# Transfer Learning

In this notebook, you'll learn how to use pre-trained networks to solved challenging problems in computer vision using the cat vs dog of yesterday.

Transfer Learning consists of using, for the feature extraction part, the weights of a model that has been already trained on another dataset. 

Once trained, these models work astonishingly well as feature detectors for images they weren't trained on. Here we'll use transfer learning to train a network that can classify our cat and dog photos with near perfect accuracy.

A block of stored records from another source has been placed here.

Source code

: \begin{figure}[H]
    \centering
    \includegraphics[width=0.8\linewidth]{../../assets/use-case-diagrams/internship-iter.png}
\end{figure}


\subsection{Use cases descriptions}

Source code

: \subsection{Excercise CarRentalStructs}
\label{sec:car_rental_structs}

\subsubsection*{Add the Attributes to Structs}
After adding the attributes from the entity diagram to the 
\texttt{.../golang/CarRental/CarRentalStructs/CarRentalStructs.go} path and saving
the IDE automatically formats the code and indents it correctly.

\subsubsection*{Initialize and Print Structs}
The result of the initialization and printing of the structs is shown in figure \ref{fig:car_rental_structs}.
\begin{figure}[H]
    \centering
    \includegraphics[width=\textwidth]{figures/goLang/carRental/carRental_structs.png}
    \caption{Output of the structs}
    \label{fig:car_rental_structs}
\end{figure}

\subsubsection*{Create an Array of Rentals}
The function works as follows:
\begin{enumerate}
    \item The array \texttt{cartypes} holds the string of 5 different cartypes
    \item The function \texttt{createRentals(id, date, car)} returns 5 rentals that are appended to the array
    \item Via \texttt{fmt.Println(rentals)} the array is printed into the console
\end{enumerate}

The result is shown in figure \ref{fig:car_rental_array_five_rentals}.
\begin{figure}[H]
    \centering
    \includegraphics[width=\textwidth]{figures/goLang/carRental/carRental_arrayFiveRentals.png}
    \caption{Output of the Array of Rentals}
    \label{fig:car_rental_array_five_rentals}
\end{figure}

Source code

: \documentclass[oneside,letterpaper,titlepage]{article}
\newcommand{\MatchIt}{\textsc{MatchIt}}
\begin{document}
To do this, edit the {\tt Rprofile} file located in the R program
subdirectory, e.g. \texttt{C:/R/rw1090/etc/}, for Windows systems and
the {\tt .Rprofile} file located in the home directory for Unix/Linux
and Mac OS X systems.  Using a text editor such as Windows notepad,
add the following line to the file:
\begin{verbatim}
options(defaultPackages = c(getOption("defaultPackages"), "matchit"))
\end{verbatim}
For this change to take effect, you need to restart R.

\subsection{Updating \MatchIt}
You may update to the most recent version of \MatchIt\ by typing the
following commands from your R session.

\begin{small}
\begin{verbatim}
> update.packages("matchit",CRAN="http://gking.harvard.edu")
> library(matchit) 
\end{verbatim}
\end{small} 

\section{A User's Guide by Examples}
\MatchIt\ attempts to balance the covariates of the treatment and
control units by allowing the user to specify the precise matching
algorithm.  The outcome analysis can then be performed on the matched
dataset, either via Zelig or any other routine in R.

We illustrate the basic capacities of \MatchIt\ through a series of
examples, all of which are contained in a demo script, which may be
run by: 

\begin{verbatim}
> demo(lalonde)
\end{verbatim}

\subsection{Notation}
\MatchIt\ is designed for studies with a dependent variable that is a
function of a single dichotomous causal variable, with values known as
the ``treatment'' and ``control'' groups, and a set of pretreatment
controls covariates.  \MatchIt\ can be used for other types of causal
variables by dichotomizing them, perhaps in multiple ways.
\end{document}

With `torchvision.models` you can download these pre-trained networks and use them in your applications. We'll include `models` in our imports now.

In [1]:
%matplotlib inline
%config InlineBackend.figure_format = 'retina'

import matplotlib.pyplot as plt

import torch
from torch import nn
from torch import optim
import torch.nn.functional as F
from torch.autograd  import Variable
from torchvision import datasets, transforms, models

Most of the pretrained models require the input to be 224x224 images. Also, we'll need to match the normalization used when the models were trained. Each color channel was normalized separately, the means are `[0.485, 0.456, 0.406]` and the standard deviations are `[0.229, 0.224, 0.225]`.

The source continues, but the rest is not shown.